Networks and distributed storage allow data and storage space to be shared between devices located anywhere a connection is available. These implementations may range from a single machine offering a shared drive over a home network to an enterprise-class cloud storage array with multiple copies of data distributed throughout the world. Larger implementations may incorporate Network Attached Storage (NAS) devices, Storage Area Network (SAN) devices, and other configurations of storage elements and controllers in order to provide data and manage its flow. Improvements in distributed storage have given rise to a cycle where applications demand increasing amounts of data delivered with reduced latency, greater reliability, and greater throughput. Building out a storage architecture to meet these expectations enables the next generation of applications, which is expected to bring even greater demand.
In order to provide storage solutions that meet a customer's needs and budget, it is not sufficient to blindly add hardware. Instead, it is increasingly beneficial to seek out and reduce bottlenecks, limitations in one aspect of a system that prevent other aspects from operating at their full potential. For example, an administrator may desire to know whether adding additional storage devices to a storage system will improve performance or whether moving data sets between devices can deliver the same benefits without adding hardware. An administrator may also want to know how much of a performance impact to expect if another application is hosted on a storage system. As another example, as costs of solid-state devices have come down, administrators are being asked to identify data that should be transitioned from magnetic hard disk drives to solid-state devices in order to maximize performance.

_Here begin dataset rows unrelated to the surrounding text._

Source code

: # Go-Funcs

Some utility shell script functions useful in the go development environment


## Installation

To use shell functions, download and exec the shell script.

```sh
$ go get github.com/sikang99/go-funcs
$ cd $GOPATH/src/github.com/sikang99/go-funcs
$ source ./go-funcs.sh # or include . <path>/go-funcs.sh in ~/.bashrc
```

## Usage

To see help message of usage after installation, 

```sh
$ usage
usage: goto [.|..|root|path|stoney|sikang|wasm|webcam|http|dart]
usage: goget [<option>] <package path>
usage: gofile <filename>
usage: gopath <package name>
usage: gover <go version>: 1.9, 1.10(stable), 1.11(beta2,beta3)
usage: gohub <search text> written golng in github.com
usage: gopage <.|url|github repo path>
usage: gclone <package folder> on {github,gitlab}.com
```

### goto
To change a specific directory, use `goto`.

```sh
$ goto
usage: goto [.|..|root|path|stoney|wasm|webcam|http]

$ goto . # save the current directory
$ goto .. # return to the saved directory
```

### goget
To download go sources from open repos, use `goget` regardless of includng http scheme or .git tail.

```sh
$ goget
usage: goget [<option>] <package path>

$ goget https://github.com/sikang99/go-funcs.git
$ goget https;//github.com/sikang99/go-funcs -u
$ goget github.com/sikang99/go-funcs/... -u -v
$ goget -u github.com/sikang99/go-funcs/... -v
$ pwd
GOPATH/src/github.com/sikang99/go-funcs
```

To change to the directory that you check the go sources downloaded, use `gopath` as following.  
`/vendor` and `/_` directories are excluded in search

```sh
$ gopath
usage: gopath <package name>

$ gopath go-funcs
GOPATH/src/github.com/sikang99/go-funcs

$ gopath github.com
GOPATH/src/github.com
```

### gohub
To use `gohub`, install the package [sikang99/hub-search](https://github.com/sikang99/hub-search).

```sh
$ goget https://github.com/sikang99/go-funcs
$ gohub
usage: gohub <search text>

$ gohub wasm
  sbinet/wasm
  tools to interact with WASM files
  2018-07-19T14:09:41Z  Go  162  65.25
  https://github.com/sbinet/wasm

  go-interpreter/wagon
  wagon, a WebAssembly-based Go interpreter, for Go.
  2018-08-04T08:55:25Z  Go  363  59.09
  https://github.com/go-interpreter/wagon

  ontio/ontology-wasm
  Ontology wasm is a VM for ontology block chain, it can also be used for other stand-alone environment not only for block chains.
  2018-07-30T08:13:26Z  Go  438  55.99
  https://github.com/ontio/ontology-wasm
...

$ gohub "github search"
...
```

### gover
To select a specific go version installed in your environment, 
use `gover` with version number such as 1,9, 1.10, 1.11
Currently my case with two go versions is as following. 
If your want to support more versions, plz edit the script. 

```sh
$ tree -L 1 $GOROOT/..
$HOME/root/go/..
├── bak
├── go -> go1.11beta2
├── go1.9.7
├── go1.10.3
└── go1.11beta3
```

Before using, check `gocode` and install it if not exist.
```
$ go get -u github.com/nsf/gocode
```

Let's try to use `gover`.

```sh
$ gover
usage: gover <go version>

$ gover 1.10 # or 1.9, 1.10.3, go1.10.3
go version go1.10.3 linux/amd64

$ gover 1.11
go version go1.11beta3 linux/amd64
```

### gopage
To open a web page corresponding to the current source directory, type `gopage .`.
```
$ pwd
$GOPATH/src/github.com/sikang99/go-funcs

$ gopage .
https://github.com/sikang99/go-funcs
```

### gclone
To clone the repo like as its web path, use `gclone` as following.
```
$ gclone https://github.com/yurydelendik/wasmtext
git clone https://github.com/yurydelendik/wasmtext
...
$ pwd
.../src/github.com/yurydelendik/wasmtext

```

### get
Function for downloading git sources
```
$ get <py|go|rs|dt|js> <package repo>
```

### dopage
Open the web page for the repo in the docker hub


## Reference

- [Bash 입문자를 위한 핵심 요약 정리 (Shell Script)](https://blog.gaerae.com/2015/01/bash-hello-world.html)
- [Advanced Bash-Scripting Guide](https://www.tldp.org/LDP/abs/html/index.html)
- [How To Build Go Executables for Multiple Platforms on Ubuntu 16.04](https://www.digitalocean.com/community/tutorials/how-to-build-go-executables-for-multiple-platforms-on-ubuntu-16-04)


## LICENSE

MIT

Accordingly, a need exists for improved performance tracking and analysis techniques capable of providing a more accurate assessment of performance under real-world conditions. In particular, systems and methods for comparing storage system performance against realistic performance benchmarks may provide a more comprehensive picture that enables administrators to reduce bottlenecks and to improve data access speeds. Thus, while existing techniques for storage system benchmarking have been generally adequate, the techniques described herein provide improved accuracy and efficiency.